Provide complete and detailed floor plans to show manuevering clearances within the building, fixed counters and equipment.
If the work being performed is an alteration or an addition to an existing building, refer to CBC 11B-Existing Buildings and Facilities. If the work is extensive enough, then the designer is required to implement the codes found in previous divisions into the building design. All new construction in existing structures must meet all current accessibility codes. All existing accessibility components of the building must be shown as Existing (E), noted with actual specifications that show how they meet the current code, and noted accordingly with any New (N) modifications that are required to bring the existing condition up to the current code requirements. If the work is not extensive, based on an established valuation threshold , an unreasonable hardship may be established (CBC 11B-202.4, exception 8). A Cost Documentation Form will be required and must be accompanied by required documentation of construction costs so that it can be compared to the current valuation threshold.
Many plan submittals seem to generate similar plan check comments and are returned to the designer to be corrected.
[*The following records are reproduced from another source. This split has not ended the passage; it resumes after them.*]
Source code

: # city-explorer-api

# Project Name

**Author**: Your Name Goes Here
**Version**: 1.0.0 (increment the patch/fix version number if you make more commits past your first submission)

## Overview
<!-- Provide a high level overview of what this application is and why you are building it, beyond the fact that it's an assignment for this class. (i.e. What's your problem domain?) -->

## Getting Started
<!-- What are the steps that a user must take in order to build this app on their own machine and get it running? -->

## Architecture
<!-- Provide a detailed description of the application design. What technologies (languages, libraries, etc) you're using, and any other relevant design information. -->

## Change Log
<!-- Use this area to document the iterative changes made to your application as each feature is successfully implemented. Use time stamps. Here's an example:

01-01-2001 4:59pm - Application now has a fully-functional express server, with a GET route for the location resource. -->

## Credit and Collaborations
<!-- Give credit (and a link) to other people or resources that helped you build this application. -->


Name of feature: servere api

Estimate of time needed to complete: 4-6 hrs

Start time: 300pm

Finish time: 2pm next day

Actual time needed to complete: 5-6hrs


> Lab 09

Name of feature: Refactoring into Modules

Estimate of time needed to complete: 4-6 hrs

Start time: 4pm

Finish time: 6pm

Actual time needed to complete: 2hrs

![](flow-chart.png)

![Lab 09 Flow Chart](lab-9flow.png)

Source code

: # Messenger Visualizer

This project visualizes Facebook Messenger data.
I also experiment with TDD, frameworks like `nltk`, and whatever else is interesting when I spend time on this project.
The following items should be considered during the production phase of the applicant's construction documents:
- Coordinate all phases of the design through standard cross-referencing, symbols and notations.
- Completely dimension all site plans, floor plans, details, sections, and elevations.
- Provide a signage schedule that indicates location and mounting height of each sign.
- Clearly indicate with code compliance in mind all accessible parking, dimensions, slopes, transitions, signage, and parking ratio.
- For modernization projects, indicate an accessible entrance and path of travel to the new work and rest rooms.
- Number all plan sheets and provide a coordinated index on the cover sheet.
- Provide dimensions for all doors and maneuvering clearances on plans to determine accessibility.
- Incorporate dimensioned details for ramps, curb cuts, transitions, elevators, stairs, lifts, thresholds and cross slopes.
- Draw restroom plans to an enlarged (1/4 minimum) scale and provide interior elevations with fixture locations and accessory mounting heights for each specific restroom.
- Provide a complete door schedule with door sizes, hardware groups, threshold details and signage coordination. Provide manufacturer's cut sheets for each product.
- Provide absolute dimensions and grade elevations, not a range of tolerance.
- Delete the word Handicap or HC. Recommend using ACC or Accessible.
- Utilize specific designs and notations, not general information from the code. Specific information may be repeated from the code, if applicable. Do not submit graphic guidelines copied from the code manual.
Many times, the designer will specify the absolute limit of tolerance on dimensions, clearances, slopes, and cross slopes. Unfortunately, this leaves no margin for error during the construction phase of the project. It is highly recommended that the designer specify dimensions that are well within the tolerances of the code. For example, ramps should be designed with the least amount of slope possible for a particular range of travel.
It is not the intent of the Building Official to impose or enforce a certain design or style. Instead, the purpose of the design guidelines in the code manual is to serve as the source for accessibility criteria to be used during the selection of the site, the scope of the project, the design programming, and the preliminary design phase.